BEGIN DATA RECORDS

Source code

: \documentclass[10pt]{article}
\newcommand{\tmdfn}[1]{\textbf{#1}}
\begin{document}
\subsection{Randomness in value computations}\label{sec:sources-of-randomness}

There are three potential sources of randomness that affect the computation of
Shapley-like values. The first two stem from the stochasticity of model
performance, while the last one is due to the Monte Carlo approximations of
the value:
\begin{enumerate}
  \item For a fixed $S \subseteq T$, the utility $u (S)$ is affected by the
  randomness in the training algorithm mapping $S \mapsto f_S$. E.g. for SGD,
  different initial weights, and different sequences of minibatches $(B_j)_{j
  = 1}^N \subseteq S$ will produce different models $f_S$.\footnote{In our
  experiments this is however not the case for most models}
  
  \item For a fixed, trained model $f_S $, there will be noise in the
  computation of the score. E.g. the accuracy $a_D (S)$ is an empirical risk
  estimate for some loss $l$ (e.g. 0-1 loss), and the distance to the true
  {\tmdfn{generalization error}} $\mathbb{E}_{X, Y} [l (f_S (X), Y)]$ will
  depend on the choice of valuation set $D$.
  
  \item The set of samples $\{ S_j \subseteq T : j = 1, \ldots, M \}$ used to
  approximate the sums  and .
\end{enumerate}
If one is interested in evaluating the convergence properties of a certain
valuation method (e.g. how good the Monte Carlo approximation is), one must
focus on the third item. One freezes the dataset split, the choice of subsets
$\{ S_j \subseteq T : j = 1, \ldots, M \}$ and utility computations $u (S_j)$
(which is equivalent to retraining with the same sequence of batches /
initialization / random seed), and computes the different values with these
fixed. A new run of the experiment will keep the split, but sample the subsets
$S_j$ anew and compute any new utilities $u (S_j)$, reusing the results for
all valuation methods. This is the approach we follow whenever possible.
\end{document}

END DATA RECORDS
BEGIN DATA RECORDS

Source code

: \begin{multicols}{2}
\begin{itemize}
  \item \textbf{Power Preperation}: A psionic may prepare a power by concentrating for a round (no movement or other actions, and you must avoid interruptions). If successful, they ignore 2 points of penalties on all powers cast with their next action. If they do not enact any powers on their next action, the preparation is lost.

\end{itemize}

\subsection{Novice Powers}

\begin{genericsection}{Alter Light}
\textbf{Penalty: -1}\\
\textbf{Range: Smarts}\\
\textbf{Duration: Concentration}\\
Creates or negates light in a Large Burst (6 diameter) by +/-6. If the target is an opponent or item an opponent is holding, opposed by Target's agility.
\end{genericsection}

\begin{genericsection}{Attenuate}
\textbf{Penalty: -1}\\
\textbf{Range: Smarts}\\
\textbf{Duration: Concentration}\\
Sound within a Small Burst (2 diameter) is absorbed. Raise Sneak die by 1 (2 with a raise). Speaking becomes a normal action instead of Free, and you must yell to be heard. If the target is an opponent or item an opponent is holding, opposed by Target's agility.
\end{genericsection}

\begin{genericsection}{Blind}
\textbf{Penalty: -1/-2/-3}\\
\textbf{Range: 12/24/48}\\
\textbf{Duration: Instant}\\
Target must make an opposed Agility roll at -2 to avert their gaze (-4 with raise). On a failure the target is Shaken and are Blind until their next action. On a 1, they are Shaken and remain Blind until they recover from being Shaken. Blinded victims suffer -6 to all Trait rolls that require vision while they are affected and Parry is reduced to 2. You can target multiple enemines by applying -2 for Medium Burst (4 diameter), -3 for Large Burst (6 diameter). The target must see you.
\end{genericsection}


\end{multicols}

END DATA RECORDS
BEGIN DATA RECORDS

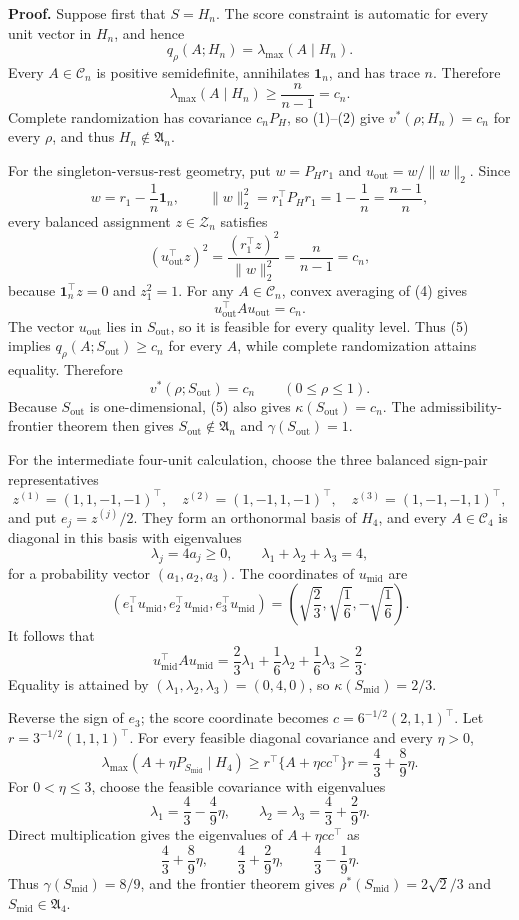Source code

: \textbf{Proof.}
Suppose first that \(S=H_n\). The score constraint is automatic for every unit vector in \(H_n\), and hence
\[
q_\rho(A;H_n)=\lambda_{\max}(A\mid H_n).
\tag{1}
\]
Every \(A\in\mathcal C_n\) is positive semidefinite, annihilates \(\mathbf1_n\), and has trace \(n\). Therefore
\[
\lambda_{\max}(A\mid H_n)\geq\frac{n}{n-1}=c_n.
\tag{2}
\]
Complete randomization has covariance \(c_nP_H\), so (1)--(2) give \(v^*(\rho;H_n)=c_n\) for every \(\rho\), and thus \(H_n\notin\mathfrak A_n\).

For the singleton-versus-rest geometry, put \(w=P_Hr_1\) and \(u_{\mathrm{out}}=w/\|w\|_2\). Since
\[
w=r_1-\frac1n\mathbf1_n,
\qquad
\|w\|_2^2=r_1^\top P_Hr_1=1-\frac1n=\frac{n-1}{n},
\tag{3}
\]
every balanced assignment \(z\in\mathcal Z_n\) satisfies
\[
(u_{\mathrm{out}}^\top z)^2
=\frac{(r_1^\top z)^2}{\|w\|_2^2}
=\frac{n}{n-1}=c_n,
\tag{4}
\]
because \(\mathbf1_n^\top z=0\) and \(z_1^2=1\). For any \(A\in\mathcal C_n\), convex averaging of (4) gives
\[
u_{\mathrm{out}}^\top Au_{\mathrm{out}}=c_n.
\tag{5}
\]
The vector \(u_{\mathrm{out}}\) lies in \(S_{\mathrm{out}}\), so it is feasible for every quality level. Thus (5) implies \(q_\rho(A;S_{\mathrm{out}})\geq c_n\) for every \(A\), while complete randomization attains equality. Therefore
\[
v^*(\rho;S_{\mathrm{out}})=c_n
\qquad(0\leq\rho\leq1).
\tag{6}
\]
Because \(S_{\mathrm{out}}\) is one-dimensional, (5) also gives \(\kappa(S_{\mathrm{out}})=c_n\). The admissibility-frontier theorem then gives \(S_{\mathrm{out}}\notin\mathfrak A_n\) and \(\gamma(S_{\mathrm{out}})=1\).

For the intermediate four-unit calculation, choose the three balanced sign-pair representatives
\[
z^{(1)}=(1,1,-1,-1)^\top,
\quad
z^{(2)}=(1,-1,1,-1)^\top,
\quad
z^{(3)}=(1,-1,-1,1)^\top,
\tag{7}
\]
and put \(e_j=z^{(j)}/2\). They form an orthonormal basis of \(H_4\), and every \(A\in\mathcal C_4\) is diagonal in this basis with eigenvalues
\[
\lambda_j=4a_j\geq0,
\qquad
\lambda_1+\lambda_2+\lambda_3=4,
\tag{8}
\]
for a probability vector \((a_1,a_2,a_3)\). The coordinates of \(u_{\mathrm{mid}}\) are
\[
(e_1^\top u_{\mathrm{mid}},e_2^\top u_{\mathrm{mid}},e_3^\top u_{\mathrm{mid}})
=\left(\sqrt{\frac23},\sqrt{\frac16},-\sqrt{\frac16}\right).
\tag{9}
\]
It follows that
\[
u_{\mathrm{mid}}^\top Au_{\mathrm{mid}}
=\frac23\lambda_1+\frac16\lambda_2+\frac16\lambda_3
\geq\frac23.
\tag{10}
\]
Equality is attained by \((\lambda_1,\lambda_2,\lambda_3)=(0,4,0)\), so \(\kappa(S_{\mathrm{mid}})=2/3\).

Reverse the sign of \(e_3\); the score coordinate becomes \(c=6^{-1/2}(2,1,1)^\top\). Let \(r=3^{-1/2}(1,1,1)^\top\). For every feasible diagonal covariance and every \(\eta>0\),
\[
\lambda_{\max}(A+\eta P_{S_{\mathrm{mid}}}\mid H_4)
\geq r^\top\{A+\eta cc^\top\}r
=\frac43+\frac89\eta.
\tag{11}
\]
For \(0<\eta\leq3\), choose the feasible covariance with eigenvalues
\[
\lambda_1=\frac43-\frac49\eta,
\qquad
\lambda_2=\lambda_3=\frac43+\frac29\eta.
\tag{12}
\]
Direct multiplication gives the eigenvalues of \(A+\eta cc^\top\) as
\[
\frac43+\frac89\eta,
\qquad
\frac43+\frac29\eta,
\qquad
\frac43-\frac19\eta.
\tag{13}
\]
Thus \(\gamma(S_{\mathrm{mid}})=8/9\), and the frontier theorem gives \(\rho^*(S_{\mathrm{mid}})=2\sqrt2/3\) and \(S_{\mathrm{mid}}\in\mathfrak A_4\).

END DATA RECORDS

→ WHAT YOU ARE ASKED TO DO
For this exercise, please output exactly the lines above starting at the line with "basis with eigenvalues" and ending at the line with "Equality is attained", ends included.

→ RESULT
and put \(e_j=z^{(j)}/2\). They form an orthonormal basis of \(H_4\), and every \(A\in\mathcal C_4\) is diagonal in this basis with eigenvalues
\[
\lambda_j=4a_j\geq0,
\qquad
\lambda_1+\lambda_2+\lambda_3=4,
\tag{8}
\]
for a probability vector \((a_1,a_2,a_3)\). The coordinates of \(u_{\mathrm{mid}}\) are
\[
(e_1^\top u_{\mathrm{mid}},e_2^\top u_{\mathrm{mid}},e_3^\top u_{\mathrm{mid}})
=\left(\sqrt{\frac23},\sqrt{\frac16},-\sqrt{\frac16}\right).
\tag{9}
\]
It follows that
\[
u_{\mathrm{mid}}^\top Au_{\mathrm{mid}}
=\frac23\lambda_1+\frac16\lambda_2+\frac16\lambda_3
\geq\frac23.
\tag{10}
\]
Equality is attained by \((\lambda_1,\lambda_2,\lambda_3)=(0,4,0)\), so \(\kappa(S_{\mathrm{mid}})=2/3\).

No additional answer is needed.